Essen. . Geben wir also die Spaßbremse. Denn ein großer Spaß ist die Revue „25 Sad Songs“: glitzernd, schillernd, schräg. Wenn Thomas Krupa und Ari Benjamin Meyers das Grillo ins Jahr 2525 beamen, dann stecken Robotermenschen ihre grauen Anzugärmel in baumelnde Tambourine, um zu „In the Year 2525“ letzte Zuckungen zu demonstrieren.
Geben wir also die Spaßbremse. Denn ein großer Spaß ist die Revue „25 Sad Songs“: glitzernd, schillernd, schräg. Wenn Thomas Krupa und Ari Benjamin Meyers das Grillo ins Jahr 2525 beamen, dann stecken Robotermenschen ihre grauen Anzugärmel in baumelnde Tambourine, um zu „In the Year 2525“ letzte Zuckungen zu demonstrieren.
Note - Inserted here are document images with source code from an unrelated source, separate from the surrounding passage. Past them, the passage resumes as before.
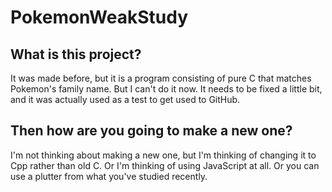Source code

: # PokemonWeakStudy
## What is this project?
It was made before, but it is a program consisting of pure C that matches Pokemon's family name.
But I can't do it now. It needs to be fixed a little bit, and it was actually used as a test to get used to GitHub.
## Then how are you going to make a new one?
I'm not thinking about making a new one, but I'm thinking of changing it to Cpp rather than old C.
Or I'm thinking of using JavaScript at all. Or you can use a plutter from what you've studied recently.
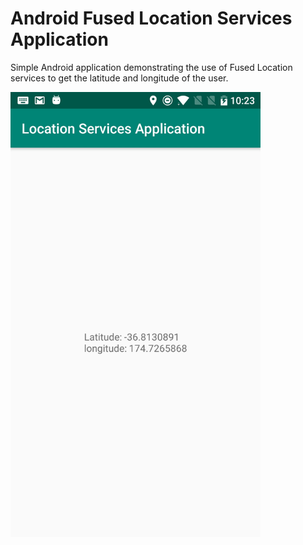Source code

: # Android Fused Location Services Application
Simple Android application demonstrating the use of Fused Location services to get the latitude and longitude of the user.

<img src="Screenshot/V1-Screenshot.jpg" width="400" height="712">


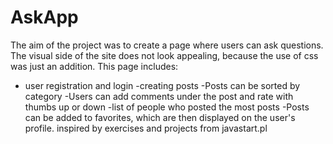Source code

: # AskApp
The aim of the project was to create a page where users can ask questions. The visual side of the site does not look appealing, because the use of css was just an addition.
This page includes:
- user registration and login
-creating posts
-Posts can be sorted by category
-Users can add comments under the post and rate with thumbs up or down
-list of people who posted the most posts
-Posts can be added to favorites, which are then displayed on the user's profile.
inspired by exercises and projects from javastart.pl
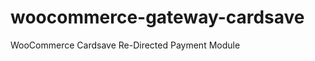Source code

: woocommerce-gateway-cardsave
============================

WooCommerce Cardsave Re-Directed Payment Module
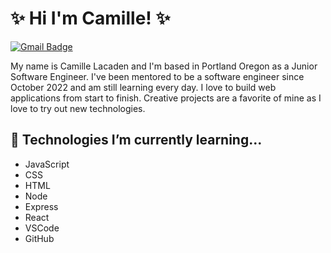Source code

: # ✨ Hi I'm Camille! ✨
[![Gmail Badge](https://img.shields.io/badge/-cami1887@gmail.com-c14438?style=flat-square&logo=Gmail&logoColor=white&link=mailto:cami1887@gmail.com)](mailto:cami1887@gmail.com)

My name is Camille Lacaden and I'm based in Portland Oregon as a Junior Software Engineer. I've been mentored to be a software engineer since October 2022 and am still learning every day. I love to build web applications from start to finish. Creative projects are a favorite of mine as I love to try out new technologies. 

## 🌱 Technologies I’m currently learning...
- JavaScript
- CSS
- HTML
- Node
- Express
- React
- VSCode
- GitHub

<!--
**cami1887/cami1887** is a ✨ _special_ ✨ repository because its `README.md` (this file) appears on your GitHub profile.

Here are some ideas to get you started:

- 🔭 I’m currently working on ...
- 🌱 I’m currently learning ...
- 👯 I’m looking to collaborate on ...
- 🤔 I’m looking for help with ...
- 💬 Ask me about ...
- 📫 How to reach me: ...
- 😄 Pronouns: ...
- ⚡ Fun fact: ...
-->
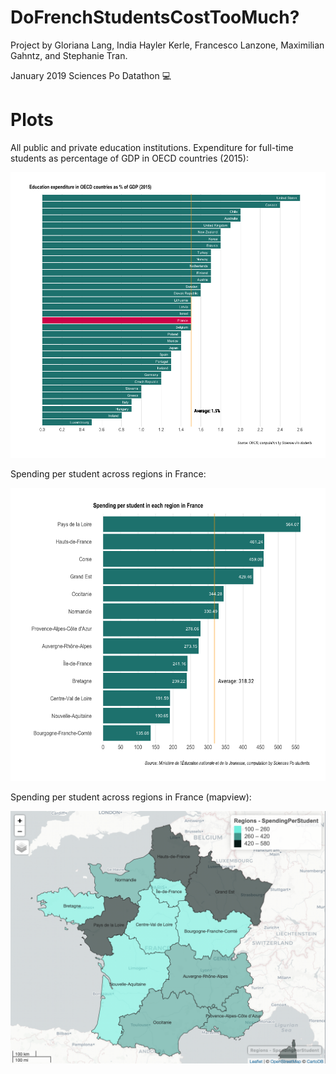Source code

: # DoFrenchStudentsCostTooMuch?

Project by Gloriana Lang, India Hayler Kerle, Francesco Lanzone, Maximilian Gahntz, and Stephanie Tran. 

January 2019 Sciences Po Datathon 💻

# Plots
All public and private education institutions. Expenditure for full-time students as percentage of GDP in OECD countries (2015):

![Plot](https://github.com/transteph/DoFrenchStudentsCostTooMuch/blob/master/oecdEdu.png?raw=true "Education expenditure in OECD countries as % of GDP (2015)")

Spending per student across regions in France:

![Plot](https://github.com/transteph/DoFrenchStudentsCostTooMuch/blob/master/frRegionsSpendingPerStudent.png?raw=true "Spending per student in each region in France")

Spending per student across regions in France (mapview):

![Plot](https://github.com/transteph/DoFrenchStudentsCostTooMuch/blob/master/mapSpend.png?raw=true "Spending per student in each region in France (mapview)")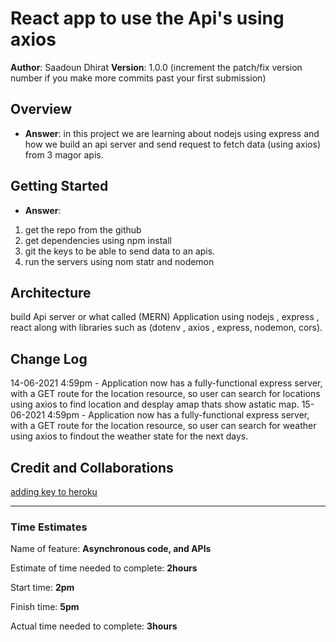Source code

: # React app to use the Api's using axios

**Author**: Saadoun Dhirat
**Version**: 1.0.0 (increment the patch/fix version number if you make more commits past your first submission)

## Overview
<!-- Provide a high level overview of what this application is and why you are building it, beyond the fact that it's an assignment for this class. (i.e. What's your problem domain?) -->
* **Answer**: in this project we are learning about nodejs using express and how we build an api server and send request to fetch data (using axios) from 3 magor apis.

## Getting Started
<!-- What are the steps that a user must take in order to build this app on their own machine and get it running? -->
* **Answer**:

1. get the repo from the github
2. get dependencies using npm install
4. git the keys to be able to send data to an apis.
3. run the servers using nom statr and nodemon

## Architecture
<!-- Provide a detailed description of the application design. What technologies (languages, libraries, etc) you're using, and any other relevant design information. -->
build Api server or what called (MERN) Application using nodejs , express , react along with libraries such as (dotenv , axios , express, nodemon, cors).

## Change Log

<!-- Use this area to document the iterative changes made to your application as each feature is successfully implemented. Use time stamps. Here's an example:

01-01-2001 4:59pm - Application now has a fully-functional express server, with a GET route for the location resource. -->
14-06-2021 4:59pm - Application now has a fully-functional express server, with a GET route for the location resource, so user can search for locations using axios to find location and desplay amap thats show astatic map.
15-06-2021 4:59pm - Application now has a fully-functional express server, with a GET route for the location resource, so user can search for weather using axios to findout the weather state for the next days.

## Credit and Collaborations
<!-- Give credit (and a link) to other people or resources that helped you build this application. -->
[adding key to heroku](https://github.com/timanovsky/subdir-heroku-buildpack)

_________________________________________

### Time Estimates

Name of feature: __Asynchronous code, and APIs__

Estimate of time needed to complete: __2hours__

Start time: __2pm__

Finish time: __5pm__

Actual time needed to complete: __3hours__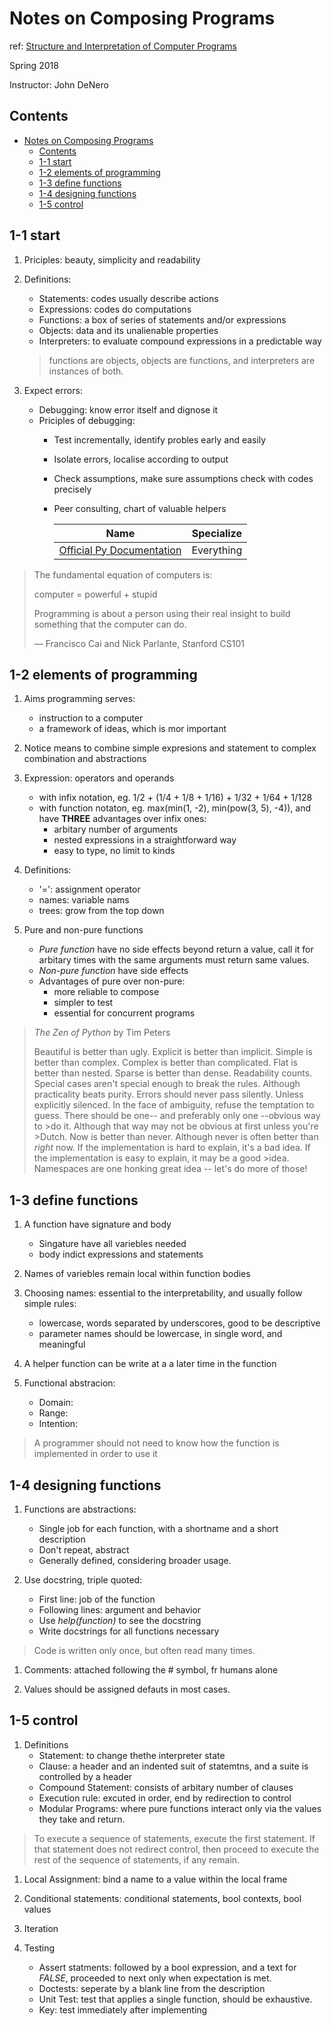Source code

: # Notes on Composing Programs

ref: [Structure and Interpretation of Computer Programs][ref1]

Spring 2018

Instructor: John DeNero

## Contents

<!-- TOC -->

- [Notes on Composing Programs](#notes-on-composing-programs)
    - [Contents](#contents)
    - [1-1 start](#1-1-start)
    - [1-2 elements of programming](#1-2-elements-of-programming)
    - [1-3 define functions](#1-3-define-functions)
    - [1-4 designing functions](#1-4-designing-functions)
    - [1-5 control](#1-5-control)

<!-- /TOC -->
<!-- link -->
[ref1]:http://mitpress.mit.edu/sicp

## 1-1 start

1. Priciples: beauty, simplicity and readability

2. Definitions:
    - Statements: codes usually describe actions
    - Expressions: codes do computations
    - Functions: a box of series of statements and/or expressions
    - Objects: data and its unalienable properties
    - Interpreters: to evaluate compound expressions in a predictable way

    >functions are objects, objects are functions, and interpreters are instances of both.

3. Expect errors:
    - Debugging: know error itself and dignose it
    - Priciples of debugging:
        - Test incrementally, identify probles early and easily
        - Isolate errors, localise according to output
        - Check assumptions, make sure assumptions check with codes precisely
        - Peer consulting, chart of valuable helpers

            Name|Specialize
            ---|---
            [Official Py Documentation][st1]|Everything

>The fundamental equation of computers is:
>
>computer = powerful + stupid
>
>Programming is about a person using their real insight to build something that the computer can do.
>
>— Francisco Cai and Nick Parlante, Stanford CS101

<!-- links -->
[st1]:https://docs.python.org/3/index.html

## 1-2 elements of programming

1. Aims programming serves:
    - instruction to a computer
    - a framework of ideas, which is mor important

1. Notice means to combine simple expresions and statement to complex combination and abstractions

1. Expression: operators and operands
    - with infix notation, eg. 1/2 + (1/4 + 1/8 + 1/16) + 1/32 + 1/64 + 1/128
    - with function notaton, eg. max(min(1, -2), min(pow(3, 5), -4)), and have __THREE__ advantages over infix ones:
        - arbitary number of arguments
        - nested expressions in a straightforward way
        - easy to type, no limit to kinds

1. Definitions:
    - '=': assignment operator
    - names: variable nams
    - trees: grow from the top down

1. Pure and non-pure functions
    - _Pure function_ have no side effects beyond return a value, call it for arbitary times with the same arguments must return same values.
    - _Non-pure function_ have side effects
    - Advantages of pure over non-pure:
        - more reliable to compose
        - simpler to test
        - essential for concurrent programs

>_The Zen of Python_ by Tim Peters
>
>Beautiful is better than ugly.
>Explicit is better than implicit.
>Simple is better than complex.
>Complex is better than complicated.
>Flat is better than nested.
>Sparse is better than dense.
>Readability counts.
>Special cases aren't special enough to break the rules.
>Although practicality beats purity.
>Errors should never pass silently.
>Unless explicitly silenced.
>In the face of ambiguity, refuse the temptation to guess.
>There should be one-- and preferably only one --obvious way to >do it.
>Although that way may not be obvious at first unless you're >Dutch.
>Now is better than never.
>Although never is often better than *right* now.
>If the implementation is hard to explain, it's a bad idea.
>If the implementation is easy to explain, it may be a good >idea.
>Namespaces are one honking great idea -- let's do more of those!

## 1-3 define functions

1. A function have signature and body
    - Singature have all variebles needed
    - body indict expressions and statements

2. Names of variebles remain local within function bodies

3. Choosing names: essential to the interpretability, and usually follow simple rules:
    - lowercase, words separated by underscores, good to be descriptive
    - parameter names should be lowercase, in single word, and meaningful

4. A helper function can be write at a a later time in the function

5. Functional abstracion:
    - Domain:
    - Range:
    - Intention:

>A programmer should not need to know how the function is implemented in order to use it

## 1-4 designing functions

1. Functions are abstractions:
    - Single job for each function, with a shortname and a short description
    - Don't repeat, abstract
    - Generally defined, considering broader usage.

1. Use docstring, triple quoted:
    - First line: job of the function
    - Following lines: argument and behavior
    - Use _help(function)_ to see the docstring
    - Write docstrings for all functions necessary

>Code is written only once, but often read many times.

1. Comments: attached following the # symbol, fr humans alone

1. Values should be assigned defauts in most cases.

## 1-5 control

1. Definitions
    - Statement: to change thethe interpreter state
    - Clause: a header and an indented suit of statemtns, and a suite is controlled by a header
    - Compound Statement: consists of arbitary number of clauses
    - Execution rule: excuted in order, end by redirection to  control
    - Modular Programs: where pure functions interact only via the values they take and return.

>To execute a sequence of statements, execute the first statement. If that statement does not redirect control, then proceed to execute the rest of the sequence of statements, if any remain.

1. Local Assignment: bind a name to a value within the local frame

1. Conditional statements: conditional statements, bool contexts, bool values

1. Iteration

1. Testing
    - Assert statments: followed by a bool expression, and a text for _FALSE_, proceeded to next only when expectation is met.
    - Doctests: seperate by a blank line from the description
    - Unit Test: test that applies a single function, should be exhaustive.
    - Key: test immediately after implementing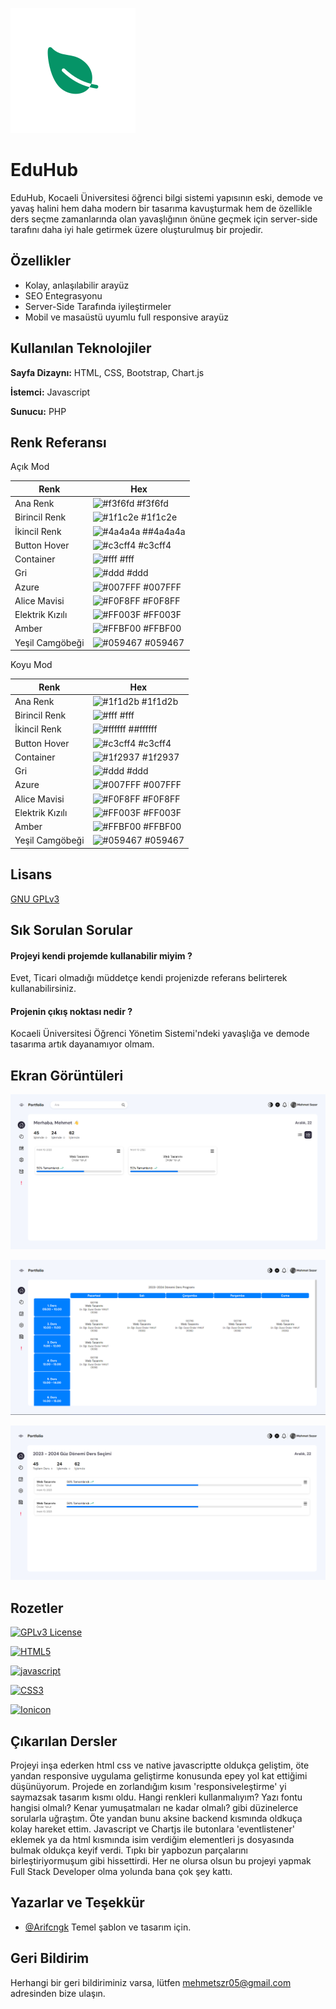 
![Logo](https://raw.githubusercontent.com/KeyBoarT/EduHub/d9f2281994cff421be5cb0ccb5a17d64ae7286a4/assets/images/icon.svg)

    
# EduHub

EduHub, Kocaeli Üniversitesi öğrenci bilgi sistemi yapısının eski, demode ve yavaş halini hem daha modern bir tasarıma kavuşturmak hem de özellikle ders seçme zamanlarında olan yavaşlığının önüne geçmek için server-side tarafını daha iyi hale getirmek üzere oluşturulmuş bir projedir.

## Özellikler

- Kolay, anlaşılabilir arayüz
- SEO Entegrasyonu
- Server-Side Tarafında iyileştirmeler
- Mobil ve masaüstü uyumlu full responsive arayüz

  
## Kullanılan Teknolojiler

**Sayfa Dizaynı:** HTML, CSS, Bootstrap, Chart.js

**İstemci:** Javascript

**Sunucu:** PHP
## Renk Referansı

Açık Mod

| Renk             | Hex                                                                |
| ----------------- | ------------------------------------------------------------------ |
| Ana Renk | ![#f3f6fd](https://via.placeholder.com/10/f3f6fd?text=+) #f3f6fd |
| Birincil Renk | ![#1f1c2e](https://via.placeholder.com/10/1f1c2e?text=+) #1f1c2e |
| İkincil Renk | ![#4a4a4a](https://via.placeholder.com/10/4a4a4a?text=+)  ##4a4a4a |
| Button Hover | ![#c3cff4](https://via.placeholder.com/10/c3cff4?text=+) #c3cff4 | 
| Container | ![#fff](https://via.placeholder.com/10/fff?text=+) #fff | 
| Gri | ![#ddd](https://via.placeholder.com/10/ddd?text=+) #ddd | 
| Azure | ![#007FFF](https://via.placeholder.com/10/007FFF?text=+) #007FFF | 
| Alice Mavisi | ![#F0F8FF](https://via.placeholder.com/10/F0F8FF?text=+) #F0F8FF | 
| Elektrik Kızılı | ![#FF003F](https://via.placeholder.com/10/FF003F?text=+) #FF003F | 
| Amber | ![#FFBF00](https://via.placeholder.com/10/FFBF00?text=+) #FFBF00 | 
| Yeşil Camgöbeği | ![#059467](https://via.placeholder.com/10/059467?text=+) #059467 | 

Koyu Mod

| Renk             | Hex                                                                |
| ----------------- | ------------------------------------------------------------------ |
| Ana Renk | ![#1f1d2b](https://via.placeholder.com/10/1f1d2b?text=+) #1f1d2b |
| Birincil Renk | ![#fff](https://via.placeholder.com/10/fff?text=+) #fff |
| İkincil Renk | ![#ffffff](https://via.placeholder.com/10/ffffff?text=+)  ##ffffff |
| Button Hover | ![#c3cff4](https://via.placeholder.com/10/c3cff4?text=+) #c3cff4 | 
| Container | ![#1f2937](https://via.placeholder.com/10/1f2937?text=+) #1f2937 | 
| Gri | ![#ddd](https://via.placeholder.com/10/ddd?text=+) #ddd | 
| Azure | ![#007FFF](https://via.placeholder.com/10/007FFF?text=+) #007FFF | 
| Alice Mavisi | ![#F0F8FF](https://via.placeholder.com/10/F0F8FF?text=+) #F0F8FF | 
| Elektrik Kızılı | ![#FF003F](https://via.placeholder.com/10/FF003F?text=+) #FF003F | 
| Amber | ![#FFBF00](https://via.placeholder.com/10/FFBF00?text=+) #FFBF00 | 
| Yeşil Camgöbeği | ![#059467](https://via.placeholder.com/10/059467?text=+) #059467 | 

## Lisans

[GNU GPLv3](https://choosealicense.com/licenses/gpl-3.0/)

  
## Sık Sorulan Sorular

#### Projeyi kendi projemde kullanabilir miyim ?
Evet, Ticari olmadığı müddetçe kendi projenizde referans belirterek kullanabilirsiniz.

#### Projenin çıkış noktası nedir ?

Kocaeli Üniversitesi Öğrenci Yönetim Sistemi'ndeki yavaşlığa ve demode tasarıma artık dayanamıyor olmam.

  
## Ekran Görüntüleri

![Uygulama Ekran Görüntüsü](https://github.com/KeyBoarT/EduHub/blob/main/assets/screenshots/main.png?raw=true)

![Uygulama Ekran Görüntüsü](https://github.com/KeyBoarT/EduHub/blob/main/assets/screenshots/syllabus.png?raw=true)

![Uygulama Ekran Görüntüsü](https://github.com/KeyBoarT/EduHub/blob/main/assets/screenshots/selection.png?raw=true)
## Rozetler

[![GPLv3 License](https://img.shields.io/badge/License-GPL%20v3-yellow.svg)](https://opensource.org/licenses/)


[![HTML5](https://img.shields.io/badge/HTML5-E34F26?style=for-the-badge&logo=html5&logoColor=white)]()

[![javascript](https://img.shields.io/badge/JavaScript-323330?style=for-the-badge&logo=javascript&logoColor=F7DF1E)]()

[![CSS3](https://img.shields.io/badge/CSS3-1572B6?style=for-the-badge&logo=css3&logoColor=white)]()

[![Ionicon](https://img.shields.io/badge/Font_Awesome-339AF0?style=for-the-badge&logo=fontawesome&logoColor=white)]()

## Çıkarılan Dersler

Projeyi inşa ederken html css ve native javascriptte oldukça geliştim, öte yandan responsive uygulama geliştirme konusunda epey yol kat ettiğimi düşünüyorum. Projede en zorlandığım kısım 'responsiveleştirme' yi saymazsak tasarım kısmı oldu. Hangi renkleri kullanmalıyım? Yazı fontu hangisi olmalı? Kenar yumuşatmaları ne kadar olmalı? gibi düzinelerce sorularla uğraştım. Öte yandan bunu aksine backend kısmında oldkuça kolay hareket ettim. Javascript ve Chartjs ile butonlara 'eventlistener' eklemek ya da html kısmında isim verdiğim elementleri js dosyasında bulmak oldukça keyif verdi. Tıpkı bir yapbozun parçalarını birleştiriyormuşum gibi hissettirdi. Her ne olursa olsun bu projeyi yapmak Full Stack Developer olma yolunda bana çok şey kattı.
  
## Yazarlar ve Teşekkür

- [@Arifcngk](https://github.com/Arifcngk) Temel şablon ve tasarım için.
  
## Geri Bildirim

Herhangi bir geri bildiriminiz varsa, lütfen mehmetszr05@gmail.com adresinden bize ulaşın.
Dann tapert eine Greisen-Persiflage in Gummimaske daher, um vom kulturreichen Damals zu zeugen. Dann setzen sich roboterhafte Forscher Clownsnasen auf – um zu verstehen, was Theater war.
Im Foyer grüßen Clownsnasen und andere Requisiten des Abends bereits in Vitrinen: Im Jahr 2525 ist das Grillo eine Rekonstruktion; ebenso wie diese Revue. Audio-Skizzen zu einem Liederabend über Melancholie, laut Programmheft auf einem iPod gefunden, dienen als Grundlage.
Missgriff Loveparade
Aber was ist das – Melancholie? Die Forscher wollen begreifen. Und so formt sich aus Fragmenten Neues, werden – unter der Musikalischen Leitung von Stephan Kanyar – vor allem die großen Gefühlstransporteure unserer Gegenwartskultur gegen den Strich gebürstet: Simon & Garfunkels „Boxer“, Leonard Cohens „Hallelujah“ oder Sinéad O’Connors „Nothing Compares 2 U“. So bizarr die Neuvertonung sein mag, solange sie auf den Resonanzraum des Herzens und Gefühligkeit trifft, funktioniert die Idee: Das verzweifelte Bemühen der Roboter um einen Funken Emotion rührt.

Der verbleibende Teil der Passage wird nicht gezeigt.